§ **What is needed**:
Retrieve every line of the data holding the word "diese".

Data excerpts:
────────────────

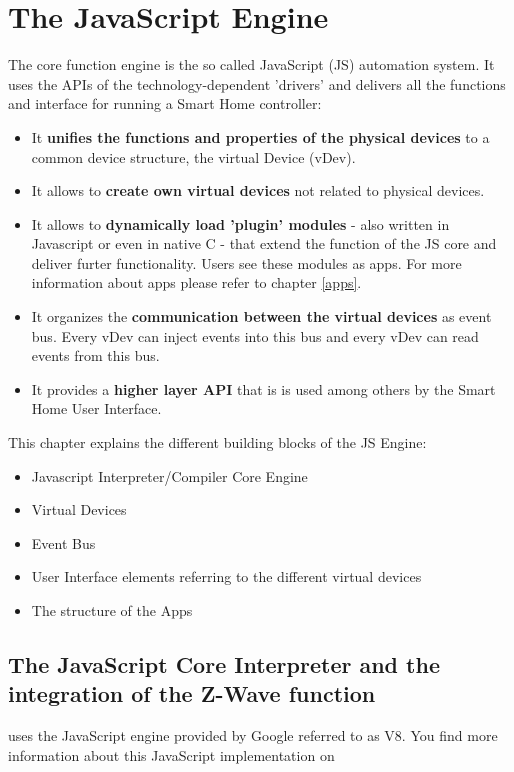 \chapter{The JavaScript Engine}
\label{cap:js}

The \zway  core function engine is the so called JavaScript (JS) automation system.
It uses the APIs of the technology-dependent 'drivers' and delivers all the functions
and interface for running a Smart Home controller:
\begin{itemize}
\item It \textbf{unifies the functions and properties of the physical devices} to a common 
device structure, the virtual Device (vDev).
\item It allows to \textbf{create own virtual devices} not related to physical devices.
\item It allows to \textbf{dynamically load 'plugin' modules}  - also written in Javascript or 
even in native C - that extend the function of the JS core and deliver furter functionality.
Users see these modules as apps. For more information about apps please refer to chapter 
\ref{apps}.
\item It organizes the \textbf{communication between the virtual devices} as event bus. Every 
vDev can inject events into this bus and every vDev can read events from this bus.
\item It provides a \textbf{higher layer API} that is 
is used among others by the Smart Home User Interface.
\end{itemize}

This chapter explains the different building blocks of the JS Engine:
\begin{itemize}
\item Javascript Interpreter/Compiler Core Engine
\item Virtual Devices
\item Event Bus
\item User Interface elements referring to the different virtual devices
\item The structure of the Apps
\end{itemize}

\section{The JavaScript Core Interpreter and the integration of the Z-Wave function}

\zway uses the JavaScript engine provided by Google referred to as V8. You find more 
information about this JavaScript implementation on 

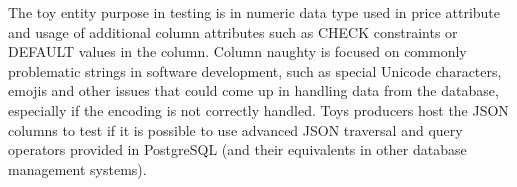 The toy entity purpose in testing is in numeric data type used in price
attribute and usage of additional column attributes such as CHECK constraints or
DEFAULT values in the column. Column naughty is focused on commonly problematic
strings in software development, such as special Unicode characters, emojis and
other issues that could come up in handling data from the database, especially
if the encoding is not correctly handled. Toys producers host the JSON columns
to test if it is possible to use advanced JSON traversal and query operators
provided in PostgreSQL (and their equivalents in other database management
systems).
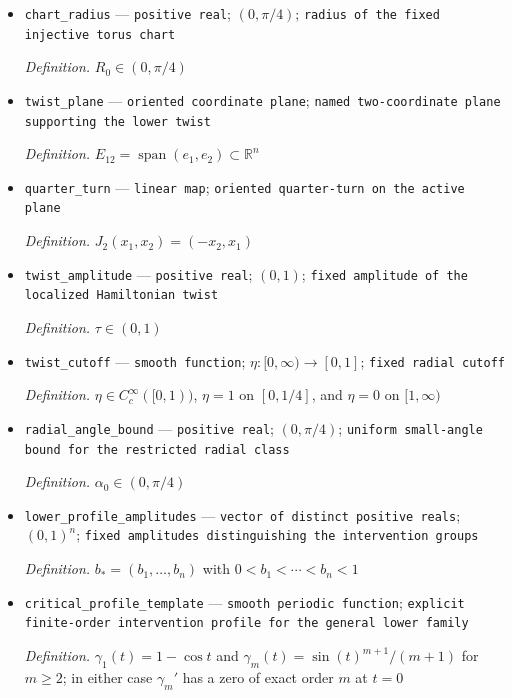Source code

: \documentclass{article}
\begin{document}
\begin{itemize}
  \item \texttt{chart\_\allowbreak{}radius} --- \texttt{positive real}; \((0,\pi/4)\); \texttt{radius of the fixed injective torus chart}
  \par\smallskip\noindent\emph{Definition.} \(R_0\in(0,\pi/4)\)
  \item \texttt{twist\_\allowbreak{}plane} --- \texttt{oriented coordinate plane}; \texttt{named two-\allowbreak{}coordinate plane supporting the lower twist}
  \par\smallskip\noindent\emph{Definition.} \(E_{12}=\operatorname{span}(e_1,e_2)\subset\mathbb R^n\)
  \item \texttt{quarter\_\allowbreak{}turn} --- \texttt{linear map}; \texttt{oriented quarter-\allowbreak{}turn on the active plane}
  \par\smallskip\noindent\emph{Definition.} \(J_2(x_1,x_2)=(-x_2,x_1)\)
  \item \texttt{twist\_\allowbreak{}amplitude} --- \texttt{positive real}; \((0,1)\); \texttt{fixed amplitude of the localized Hamiltonian twist}
  \par\smallskip\noindent\emph{Definition.} \(\tau\in(0,1)\)
  \item \texttt{twist\_\allowbreak{}cutoff} --- \texttt{smooth function}; \(\eta:[0,\infty)\to[0,1]\); \texttt{fixed radial cutoff}
  \par\smallskip\noindent\emph{Definition.} \(\eta\in C_c^\infty([0,1))\), \(\eta=1\) on \([0,1/4]\), and \(\eta=0\) on \([1,\infty)\)
  \item \texttt{radial\_\allowbreak{}angle\_\allowbreak{}bound} --- \texttt{positive real}; \((0,\pi/4)\); \texttt{uniform small-\allowbreak{}angle bound for the restricted radial class}
  \par\smallskip\noindent\emph{Definition.} \(\alpha_0\in(0,\pi/4)\)
  \item \texttt{lower\_\allowbreak{}profile\_\allowbreak{}amplitudes} --- \texttt{vector of distinct positive reals}; \((0,1)^n\); \texttt{fixed amplitudes distinguishing the intervention groups}
  \par\smallskip\noindent\emph{Definition.} \(b_*=(b_1,\ldots,b_n)\) with \(0<b_1<\cdots<b_n<1\)
  \item \texttt{critical\_\allowbreak{}profile\_\allowbreak{}template} --- \texttt{smooth periodic function}; \texttt{explicit finite-\allowbreak{}order intervention profile for the general lower family}
  \par\smallskip\noindent\emph{Definition.} \(\gamma_1(t)=1-\cos t\) and \(\gamma_m(t)=\sin(t)^{m+1}/(m+1)\) for \(m\ge2\); in either case \(\gamma_m'\) has a zero of exact order \(m\) at \(t=0\)

\end{itemize}
\end{document}
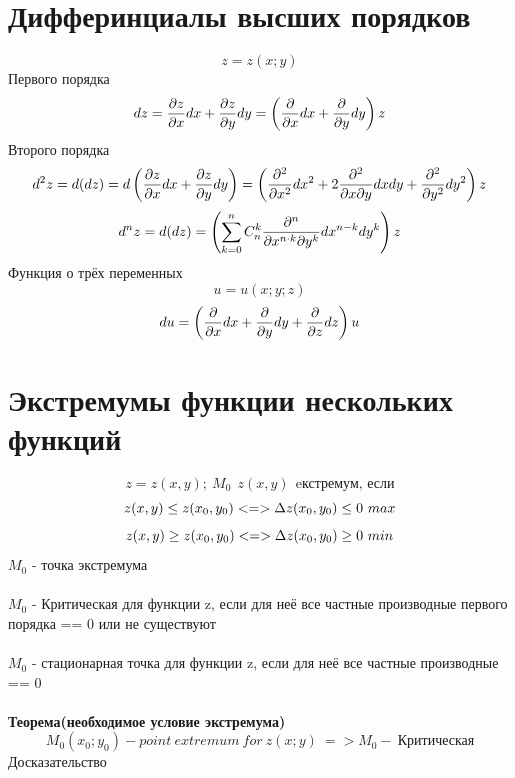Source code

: \documentclass{article}
\begin{document}
\section{Дифферинциалы высших порядков}
\begin{equation}
    z = z(x;y)
\end{equation}
Первого порядка
\begin{equation*}
    dz = \pdv{z}{x}dx + \pdv{z}{y} dy = \left(\pdv{}{x}dx + \pdv{}{y}dy\right)z
\end{equation*}
Второго порядка
\begin{equation*}
    d^2z = d(dz) = d\left(\pdv{z}{x}dx + \pdv{z}{y} dy\right) = \left(\pdv{^2}{x^2}dx^2 + 2\pdv{^2}{x\partial y }dxdy + \pdv{^2}{y^2}dy^2\right)z
\end{equation*}
\begin{equation*}
    d^n z = d(dz) = \left(\sum_{k=0}^{n}C_n^k\pdv{^n}{x^{n\cdot k}\partial y^k}dx^{n-k}dy^k\right)z
\end{equation*}
Функция о трёх переменных
\begin{equation}
    u = u(x;y;z)
\end{equation}
\begin{equation*}
    du = \left(\pdv{}{x}dx+\pdv{}{y}dy+\pdv{}{z}dz\right)u
\end{equation*}

\section{Экстремумы функции нескольких функций}
\begin{equation*}
    z =z(x,y);\ M_0\ \ z(x,y)\ \ \text{eкстремум, если}
\end{equation*}
\begin{equation*}
    z(x,y) \leq z(x_0, y_0) <=> \Delta z(x_0, y_0) \leq 0 \-\ max
\end{equation*}
\begin{equation*}
    z(x,y) \geq z(x_0, y_0) <=> \Delta z(x_0, y_0) \geq 0 \-\ min
\end{equation*}
$M_0 $ - точка экстремума
\\ \\
$M_0$ - Критическая для функции z, если для неё все частные производные первого порядка == 0 или не существуют
\\ \\
$M_0$ - стационарная точка для функции z, если для неё все частные производные  == 0
\\ \\ 
\textbf{Теорема(необходимое условие экстремума)}
\begin{equation*}
    M_0(x_0; y_0) - point\ extremum\ for\ z(x;y)\ => M_0-\ \text{Критическая}
\end{equation*}
Досказательство
\end{document}
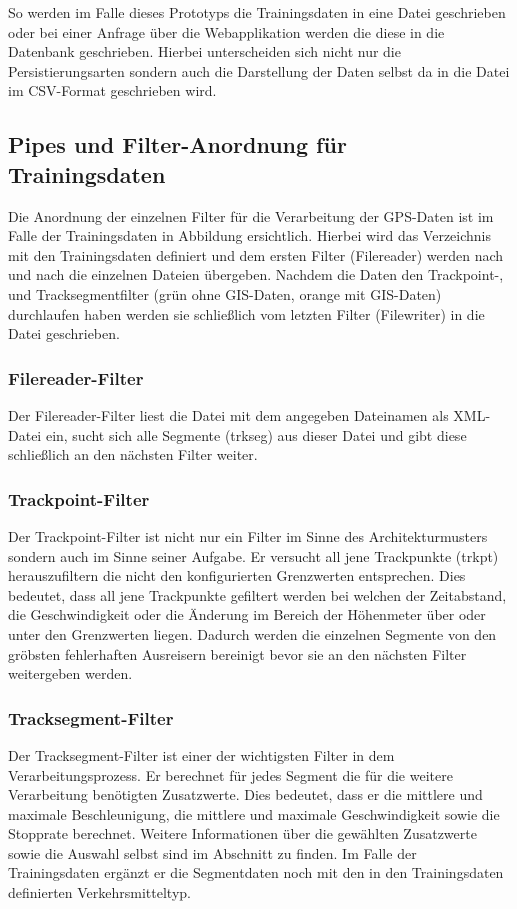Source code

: So werden im Falle dieses Prototyps die Trainingsdaten in eine Datei geschrieben oder bei einer Anfrage über die Webapplikation werden die diese in die Datenbank geschrieben. Hierbei unterscheiden sich nicht nur die Persistierungsarten sondern auch die Darstellung der Daten selbst da in die Datei im CSV-Format geschrieben wird.

\subsection{Pipes und Filter-Anordnung für Trainingsdaten}
Die Anordnung der einzelnen Filter für die Verarbeitung der GPS-Daten ist im Falle der Trainingsdaten in Abbildung  ersichtlich. Hierbei wird das Verzeichnis mit den Trainingsdaten definiert und dem ersten Filter (Filereader) werden nach und nach die einzelnen Dateien übergeben. Nachdem die Daten den Trackpoint-, und Tracksegmentfilter (grün ohne GIS-Daten, orange mit GIS-Daten) durchlaufen haben werden sie schließlich vom letzten Filter (Filewriter) in die Datei geschrieben.


\subsubsection{Filereader-Filter}
Der Filereader-Filter liest die Datei mit dem angegeben Dateinamen als XML-Datei ein, sucht sich alle Segmente (trkseg) aus dieser Datei und gibt diese schließlich an den nächsten Filter weiter.

\subsubsection{Trackpoint-Filter}
Der Trackpoint-Filter ist nicht nur ein Filter im Sinne des Architekturmusters sondern auch im Sinne seiner Aufgabe. Er versucht all jene Trackpunkte (trkpt) herauszufiltern die nicht den konfigurierten Grenzwerten entsprechen. Dies bedeutet, dass all jene Trackpunkte gefiltert werden bei welchen der Zeitabstand, die Geschwindigkeit oder die Änderung im Bereich der Höhenmeter über oder unter den Grenzwerten liegen. Dadurch werden die einzelnen Segmente von den gröbsten fehlerhaften Ausreisern bereinigt bevor sie an den nächsten Filter weitergeben werden.

\subsubsection{Tracksegment-Filter}
\label{tracksegmentFilter}
Der Tracksegment-Filter ist einer der wichtigsten Filter in dem Verarbeitungsprozess. Er berechnet für jedes Segment die für die weitere Verarbeitung benötigten Zusatzwerte. Dies bedeutet, dass er die mittlere und maximale Beschleunigung, die mittlere und maximale Geschwindigkeit sowie die Stopprate berechnet. Weitere Informationen über die gewählten Zusatzwerte sowie die Auswahl selbst sind im Abschnitt  zu finden.  Im Falle der Trainingsdaten ergänzt er die Segmentdaten noch mit den in den Trainingsdaten definierten Verkehrsmitteltyp.

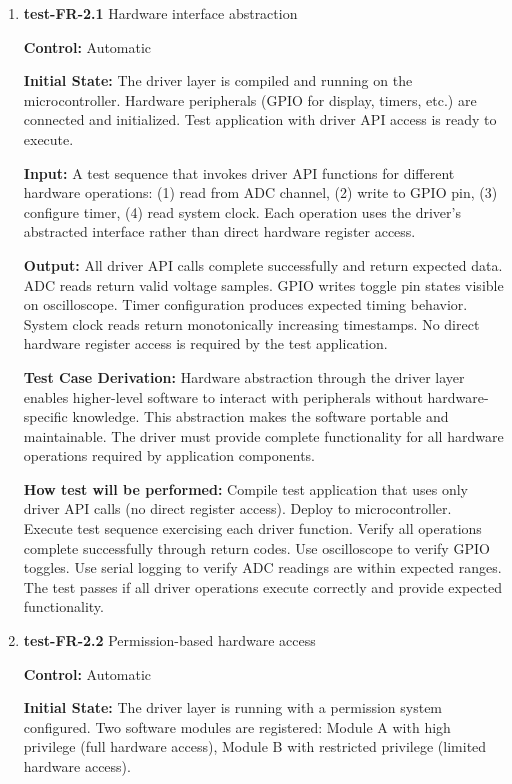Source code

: \documentclass[12pt, titlepage]{article}
\begin{document}
\begin{enumerate}

\item{\textbf{test-FR-2.1} Hardware interface abstraction \\}

\textbf{Control:} Automatic
					
\textbf{Initial State:} 
The driver layer is compiled and running on the microcontroller. Hardware 
peripherals (GPIO for display, timers, etc.) are connected and initialized. 
Test application with driver API access is ready to execute.
					
\textbf{Input:}
A test sequence that invokes driver API functions for different hardware 
operations: (1) read from ADC channel, (2) write to GPIO pin, (3) configure 
timer, (4) read system clock. Each operation uses the driver's abstracted 
interface rather than direct hardware register access.
					
\textbf{Output:}
All driver API calls complete successfully and return expected data. ADC reads 
return valid voltage samples. GPIO writes toggle pin states visible on 
oscilloscope. Timer configuration produces expected timing behavior. System 
clock reads return monotonically increasing timestamps. No direct hardware 
register access is required by the test application.

\textbf{Test Case Derivation:} 
Hardware abstraction through the driver layer enables higher-level software 
to interact with peripherals without hardware-specific knowledge. This abstraction 
makes the software portable and maintainable. The driver must provide complete 
functionality for all hardware operations required by application components.
					
\textbf{How test will be performed:}
Compile test application that uses only driver API calls (no direct register 
access). Deploy to microcontroller. Execute test sequence exercising each driver 
function. Verify all operations complete successfully through return codes. 
Use oscilloscope to verify GPIO toggles. Use serial logging to verify ADC 
readings are within expected ranges. The test passes if all driver operations 
execute correctly and provide expected functionality.

\item{\textbf{test-FR-2.2} Permission-based hardware access\\}

\textbf{Control:} Automatic
					
\textbf{Initial State:} 
The driver layer is running with a permission system configured. Two software 
modules are registered: Module A with high privilege (full hardware access), 
Module B with restricted privilege (limited hardware access).
					

\end{enumerate}
\end{document}
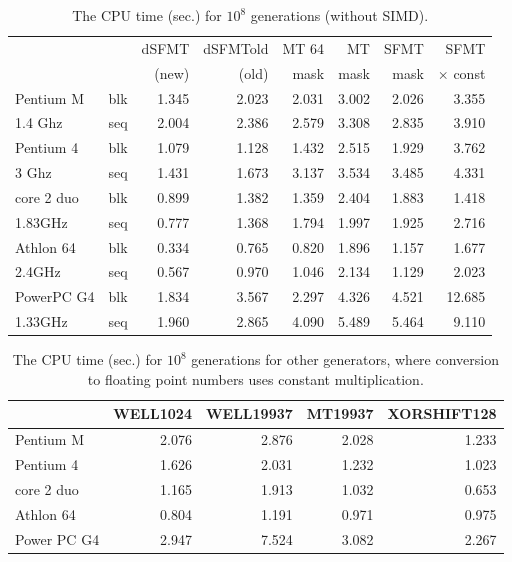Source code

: \documentclass{svmult}
\begin{document}
\begin{table}
  \begin{center}
    \caption{The CPU time (sec.) for $10^8$ generations (without SIMD).}
    \label{tab:speed-c}
    \begin{tabular}{|ll|r|r|r|r|r|r|} \hline
      &  & dSFMT & dSFMTold & MT 64 & MT & SFMT & SFMT \\
      &  &(new)&(old)& mask & mask & mask & $\times$ const \\ \hline\hline
      Pentium M & blk & 1.345 & 2.023 & 2.031 & 3.002 & 2.026 & 3.355 \\
      1.4 Ghz & seq & 2.004 & 2.386 & 2.579 & 3.308 & 2.835 & 3.910 \\ \hline
      Pentium 4 & blk & 1.079 & 1.128 & 1.432 & 2.515 & 1.929 & 3.762 \\
      3 Ghz & seq & 1.431 & 1.673 & 3.137 & 3.534 & 3.485 & 4.331 \\ \hline
      core 2 duo & blk & 0.899 & 1.382 & 1.359 & 2.404 & 1.883 & 1.418 \\
      1.83GHz & seq & 0.777 & 1.368 & 1.794 & 1.997 & 1.925 & 2.716 \\ \hline
      Athlon 64 & blk & 0.334 & 0.765 & 0.820 & 1.896 & 1.157 & 1.677 \\
      2.4GHz & seq & 0.567 & 0.970 & 1.046 & 2.134 & 1.129 & 2.023 \\ \hline
      PowerPC G4 & blk & 1.834 & 3.567 & 2.297 & 4.326 & 4.521 & 12.685 \\
      1.33GHz & seq & 1.960 & 2.865 & 4.090 & 5.489 & 5.464 & 9.110 \\ \hline
    \end{tabular}
  \end{center}
\end{table}

\begin{table}
  \begin{center}
    \caption{The CPU time (sec.) for $10^8$ generations for other generators,
       where conversion to floating point numbers uses constant multiplication.}
    \label{tab:speed-other}
    \begin{tabular}{|l|r|r|r|r|} \hline
      & WELL1024 & WELL19937 & MT19937 & XORSHIFT128 \\ \hline
      Pentium M & 2.076 & 2.876 & 2.028 & 1.233 \\
      Pentium 4 & 1.626 & 2.031 & 1.232 & 1.023 \\
      core 2 duo & 1.165 & 1.913 & 1.032 & 0.653 \\
      Athlon 64 & 0.804 & 1.191 & 0.971 & 0.975 \\
      Power PC G4 & 2.947 & 7.524 & 3.082 & 2.267 \\ \hline
    \end{tabular}
  \end{center}
\end{table}
\end{document}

────────────────

§ **Finished task**:
: So werden im Falle dieses Prototyps die Trainingsdaten in eine Datei geschrieben oder bei einer Anfrage über die Webapplikation werden die diese in die Datenbank geschrieben. Hierbei unterscheiden sich nicht nur die Persistierungsarten sondern auch die Darstellung der Daten selbst da in die Datei im CSV-Format geschrieben wird.
Der Filereader-Filter liest die Datei mit dem angegeben Dateinamen als XML-Datei ein, sucht sich alle Segmente (trkseg) aus dieser Datei und gibt diese schließlich an den nächsten Filter weiter.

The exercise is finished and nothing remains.